1991: Os dilemas europeus do governo suíço
Em 1991, a Suíça comemorava o 700º aniversário de sua existência como Confederação. Mas esta referência a suas origens históricas, num momento em que as negociações sobre o Espaço Econômico Europeu já estavam em andamento, não foi suficiente para ocultar a desorientação do país no processo de integração européia.
“As negociações revelaram-se […] uma série ininterrupta de decepções”, escreveu o Presidente da Confederação Helvética, Flavio Cotti, ao Ministro da Economia, Jean-Pascal Delamuraz, em 28 de março de 1991. Delamuraz, juntamente com o Ministro das Relações Exteriores, René Felber, representava a Suíça nas negociações entre a Comunidade Econômica Européia (CEE) e a Associação Européia de Livre Comércio (EFTA) sobre o Espaço Econômico Europeu (EEE).
Os documentos em que este artigo se baseia foram publicados em 1º de janeiro de 2022 pelo centro de pesquisa DodisLink externo, após o período de embargo do sigilo de trinta anos previsto pela Lei Federal.
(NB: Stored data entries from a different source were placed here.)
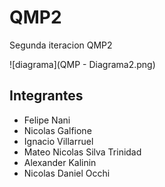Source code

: # QMP2

Segunda iteracion QMP2

![diagrama](QMP - Diagrama2.png)

## Integrantes
- Felipe Nani
- Nicolas Galfione
- Ignacio Villarruel
- Mateo Nicolas Silva Trinidad
- Alexander Kalinin
- Nicolas Daniel Occhi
Em seu banco de dados on-line, a Dodis disponibilizou uma seleção de aproximadamente 1.700 documentos sobre a diplomacia suíça em 1991.
Além de documentos relacionados à política européia de Berna, a seleção abrange temas como as relações com o Leste Europeu, o colapso da União Soviética, a guerra no Iraque, a adesão da Suíça às instituições de Bretton Woods, as relações econômicas externas e a cooperação para o desenvolvimento.
Em sua intervenção um tanto insólita, o político do cantão do Ticino convidou seu colega a reconsiderar a estratégia européia da Suíça: “Poder-se-ia realmente perguntar se não seria melhor terminar as negociações do EEE o mais rápido possível.” Flavio Cotti (na época presidente da Confederação) considerava que a adesão direta à Comunidade Européia poderia ser acolhida com “maior simpatia por parte do Soberano’, (uma ironia em relação ao voto popular).
Nova dinâmica europeia
Desde o final dos anos 80, os equilíbrios internacionais que nasceram com a Segunda Guerra Mundial encontram-se em crise. O colapso do bloco comunista reordenou as cartas geopolíticas. A Suíça neutra, acostumada a evoluir em um mundo bipolar, luta para encontrar um novo eixo de locomoção.
A questão mais complexa para Berna era a integração européia. Até então, a política européia da Suíça tinha estado intimamente ligada à da EFTA (Acordo de Livre Comércio Europeu). O tratado mais importante com a CEE é justamente esse acordo de 1972.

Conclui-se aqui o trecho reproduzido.